Before going any further, let me first establish my left-wing bona fides.

I believe the Palestinian people have the right to an independent, viable and contiguous state of their own that includes the West Bank and Gaza and East Jerusalem as its capital.

I have long been opposed to the Israeli occupation of the West Bank. I believe that Israel should have never imposed an economic blockade on the 1.5 million Palestinians who live in Gaza. And I strongly opposed the Israeli military’s inhumane targeting policies employed during its recent offensive against Hamas in Gaza.

So why do I feel so strongly that most sectors of the American left (as well as much of the international left) have been so inexcusably wrong when it comes to evaluating Israeli policies?

Let’s begin by looking at the left’s reaction to Israel’s assault against Hamas. One way to get a representative sample of left opinions is to look at what appears on Alternet, as it is one of the left’s most popular online magazines and posts a large cross-section of both prominent and not-so-prominent voices on the left.

By my count, Alternet published 49 articles dealing either directly or indirectly with the situation in Gaza during Israel’s war against Hamas between December 27 and January 20. Yet only a handful of these articles even came close to fairly conveying Israel’s point of view.

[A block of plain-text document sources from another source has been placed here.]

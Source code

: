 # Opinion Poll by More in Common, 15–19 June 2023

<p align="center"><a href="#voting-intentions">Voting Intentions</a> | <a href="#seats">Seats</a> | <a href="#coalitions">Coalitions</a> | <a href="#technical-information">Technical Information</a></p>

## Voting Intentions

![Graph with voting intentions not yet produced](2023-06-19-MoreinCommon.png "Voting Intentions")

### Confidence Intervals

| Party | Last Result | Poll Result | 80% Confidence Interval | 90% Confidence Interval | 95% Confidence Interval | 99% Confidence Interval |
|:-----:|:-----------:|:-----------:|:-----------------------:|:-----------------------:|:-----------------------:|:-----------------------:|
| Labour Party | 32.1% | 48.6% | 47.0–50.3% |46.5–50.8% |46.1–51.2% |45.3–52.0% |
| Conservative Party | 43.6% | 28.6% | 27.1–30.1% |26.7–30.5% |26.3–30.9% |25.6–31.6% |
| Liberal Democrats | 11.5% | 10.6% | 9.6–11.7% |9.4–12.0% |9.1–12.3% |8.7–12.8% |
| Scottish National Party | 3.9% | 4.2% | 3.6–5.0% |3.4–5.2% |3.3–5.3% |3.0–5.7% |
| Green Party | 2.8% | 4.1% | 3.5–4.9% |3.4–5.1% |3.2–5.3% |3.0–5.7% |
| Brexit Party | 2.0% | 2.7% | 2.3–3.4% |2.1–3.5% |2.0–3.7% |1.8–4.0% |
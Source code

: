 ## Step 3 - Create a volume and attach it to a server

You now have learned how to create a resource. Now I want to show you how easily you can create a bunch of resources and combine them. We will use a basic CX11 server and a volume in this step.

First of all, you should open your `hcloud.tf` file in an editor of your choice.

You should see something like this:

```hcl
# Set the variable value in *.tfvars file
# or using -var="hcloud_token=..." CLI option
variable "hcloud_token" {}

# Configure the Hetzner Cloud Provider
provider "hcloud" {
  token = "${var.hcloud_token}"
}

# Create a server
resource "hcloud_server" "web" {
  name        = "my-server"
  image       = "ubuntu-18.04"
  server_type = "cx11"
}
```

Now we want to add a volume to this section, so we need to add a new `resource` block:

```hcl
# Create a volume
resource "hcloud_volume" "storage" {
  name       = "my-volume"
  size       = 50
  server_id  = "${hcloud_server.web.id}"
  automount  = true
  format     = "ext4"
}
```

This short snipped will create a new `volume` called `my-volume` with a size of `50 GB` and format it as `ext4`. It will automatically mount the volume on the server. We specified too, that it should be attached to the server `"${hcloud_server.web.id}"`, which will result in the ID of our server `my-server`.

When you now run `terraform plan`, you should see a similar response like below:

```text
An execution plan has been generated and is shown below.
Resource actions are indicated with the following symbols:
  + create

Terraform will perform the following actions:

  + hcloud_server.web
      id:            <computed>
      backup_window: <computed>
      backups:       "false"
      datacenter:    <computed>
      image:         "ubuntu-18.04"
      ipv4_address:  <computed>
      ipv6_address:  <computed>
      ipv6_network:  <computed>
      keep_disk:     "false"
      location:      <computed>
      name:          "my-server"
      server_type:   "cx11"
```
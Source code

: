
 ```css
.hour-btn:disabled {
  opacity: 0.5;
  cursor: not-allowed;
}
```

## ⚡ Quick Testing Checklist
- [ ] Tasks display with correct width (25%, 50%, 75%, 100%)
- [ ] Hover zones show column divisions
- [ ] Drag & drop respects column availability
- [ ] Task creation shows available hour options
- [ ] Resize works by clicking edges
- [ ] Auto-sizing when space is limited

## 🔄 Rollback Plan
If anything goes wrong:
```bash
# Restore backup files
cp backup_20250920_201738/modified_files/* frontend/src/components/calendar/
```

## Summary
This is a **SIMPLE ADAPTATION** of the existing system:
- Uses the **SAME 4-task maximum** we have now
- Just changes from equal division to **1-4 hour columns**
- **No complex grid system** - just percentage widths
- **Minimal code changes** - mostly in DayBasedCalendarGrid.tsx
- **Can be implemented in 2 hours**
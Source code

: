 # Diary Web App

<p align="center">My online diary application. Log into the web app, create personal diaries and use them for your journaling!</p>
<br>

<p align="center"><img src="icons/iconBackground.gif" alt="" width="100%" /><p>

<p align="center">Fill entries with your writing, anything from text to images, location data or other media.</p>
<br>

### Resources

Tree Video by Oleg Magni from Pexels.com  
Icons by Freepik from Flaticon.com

By “Israel’s point of view,” I am referring to Israel’s overall political goals in its conflict with the Palestinians. Most of the writers published on Alternet were unwilling or unable to combine their justifiable outrage at Israel’s brutal bombardment of Gaza with a recognition of the fact that the current Israeli government has demonstrated a clear desire to reach a two- state settlement to the Israeli-Palestinian conflict.

Do I think that Israeli Prime Minister Ehud Olmert and Foreign Minister Tzipi Livni have been as flexible in their talks with Palestinian negotiators as they should have been since the Annapolis summit meeting in November 2007? No, I do not. But even Palestinian President Mahmoud Abbas has indicated that he believes that the Israelis have been negotiating in good faith and that both sides are serious about reaching a peace agreement.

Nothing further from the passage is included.